Making the Case for Federally Designated “Focused Forestry Areas”

Making the Case for Federally Designated “Focused Forestry Areas”

Editors Note: Barry Wynsma retired from the U.S. Forest Service in 2011, following a distinguished 33-year career in which he pioneered the development and implementation of forest restoration and fuels reduction treatments in small diameter timber stands. Mr. Wynsma also writes periodically for Evergreen and is the author of “The Single Use Sustained Yield Act,” a forest management proposal that has been favorably reviewed by several members of Congress. In February 15, 2015, we featured “SUSY” in an essay written by Mr. Wynsma. If you haven't had a chance to read that proposal, it can be found here.


Back in February 15, 2015, Evergreen published my proposal for Congress to pass a Single-Use-Sustained Yield Act (“SUSY” for short).  My proposed law would essentially designate a small percentage of Federally managed forests for “focused forestry”, with the sole purpose being to manage these designated areas for sustained yield forestry and production of forest products to benefit the public.

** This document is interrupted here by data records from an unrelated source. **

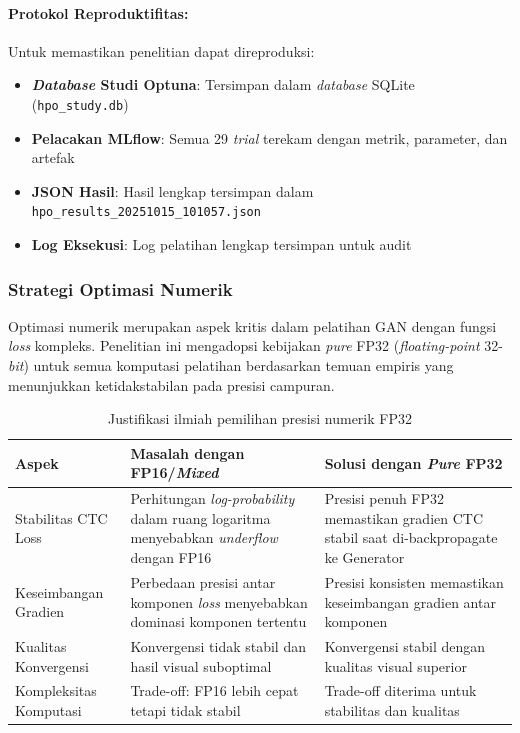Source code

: \documentclass[12pt,a4paper]{article}
\begin{document}
\paragraph{Protokol Reproduktifitas:}

Untuk memastikan penelitian dapat direproduksi:

\begin{itemize}[leftmargin=*, nosep]
\item \textbf{\textit{Database} Studi Optuna}: Tersimpan dalam \textit{database} SQLite (\texttt{hpo\_study.db})
\item \textbf{Pelacakan MLflow}: Semua 29 \textit{trial} terekam dengan metrik, parameter, dan artefak
\item \textbf{JSON Hasil}: Hasil lengkap tersimpan dalam \texttt{hpo\_results\_20251015\_101057.json}
\item \textbf{Log Eksekusi}: Log pelatihan lengkap tersimpan untuk audit
\end{itemize}

\subsubsection{Strategi Optimasi Numerik}
Optimasi numerik merupakan aspek kritis dalam pelatihan GAN dengan fungsi \textit{loss} kompleks. Penelitian ini mengadopsi kebijakan \textit{pure} FP32 (\textit{floating-point} 32-\textit{bit}) untuk semua komputasi pelatihan berdasarkan temuan empiris yang menunjukkan ketidakstabilan pada presisi campuran.

\begin{table}[H]
\centering
\caption{Justifikasi ilmiah pemilihan presisi numerik FP32}
\label{tab:precision-justification}
\small
\begin{tabular}{|p{3.5cm}|p{5cm}|p{5.5cm}|}
\hline
\textbf{Aspek} & \textbf{Masalah dengan FP16/\textit{Mixed}} & \textbf{Solusi dengan \textit{Pure} FP32} \\ \hline
Stabilitas CTC Loss & Perhitungan \textit{log-probability} dalam ruang logaritma menyebabkan \textit{underflow} dengan FP16 & Presisi penuh FP32 memastikan gradien CTC stabil saat di-backpropagate ke Generator \\ \hline
Keseimbangan Gradien & Perbedaan presisi antar komponen \textit{loss} menyebabkan dominasi komponen tertentu & Presisi konsisten memastikan keseimbangan gradien antar komponen \\ \hline
Kualitas Konvergensi & Konvergensi tidak stabil dan hasil visual suboptimal & Konvergensi stabil dengan kualitas visual superior \\ \hline
Kompleksitas Komputasi & Trade-off: FP16 lebih cepat tetapi tidak stabil & Trade-off diterima untuk stabilitas dan kualitas \\ \hline
\end{tabular}
\end{table}
\end{document}
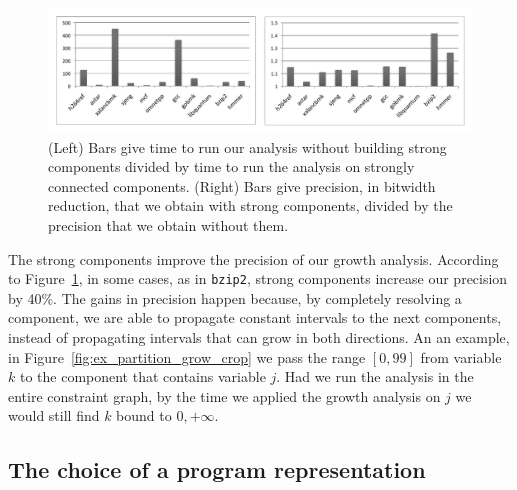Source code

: \documentclass[times]{speauth}
\begin{document}
\begin{figure}[t!]
\begin{center}
\includegraphics[width=\textwidth]{images/impactSCC}
\end{center}
\caption{\label{fig:impactSCC}
(Left) Bars give time to run our analysis without building strong components
divided by time to run the analysis on strongly connected components.
(Right) Bars give precision, in bitwidth reduction, that we obtain with strong
components, divided by the precision that we obtain without them.
}
\end{figure}

The strong components improve the precision of our growth analysis.
According to Figure~\ref{fig:impactSCC}, in some cases, as in \texttt{bzip2},
strong components increase our precision by 40\%.
The gains in precision happen because, by completely resolving a component,
we are able to propagate constant intervals to the next components, instead
of propagating intervals that can grow in both directions.
An an example, in Figure~\ref{fig:ex_partition_grow_crop} we pass the range
$[0, 99]$ from variable $k$ to the component that contains variable $j$.
Had we run the analysis in the entire constraint graph, by the time we
applied the growth analysis on $j$ we would still find $k$ bound to
$0, +\infty$.


\subsection{The choice of a program representation}
\label{sub:program_rep}
\end{document}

Since my proposal was published approximately three years ago, it doesn’t seem to have gained any political traction, yet the pace and scale of active forest management, especially within community wildland urban interface and infrastructure areas, still lags due to the lack of adequate budget and staffing and lack of any real reforms to the NEPA [National Environmental Policy Act] and appeals process to reduce the timeline necessary to quickly initiate fuels reduction/restoration treatments.  Yet wildfires continue to burn within and around communities to the detriment of forest products, clean air, clean water, and infrastructure.

In my opinion, only small advances have been made in the urgent need to increase the pace and scale of active national forest management, most notably the Good Neighbor Authority Congress granted to states within the 2014 Farm Bill, plus a few new Categorical Exclusions also included in the Farm Bill.

Some folks are advancing the idea of trading the current appeals process for a mandatory arbitration process designed to settle objections to proposed management activities, but to me that approach is just putting a band aid on a severed leg because arbitration doesn’t do anything to help reform the NEPA/ESA [Endangered Species Act] analysis process, only the end-game appeals process.

I think it’s time for Congress and the Administration to act boldly and make a major change to how at least a small portion of our National Forests (and Bureau of Land Management forest lands) are identified and managed.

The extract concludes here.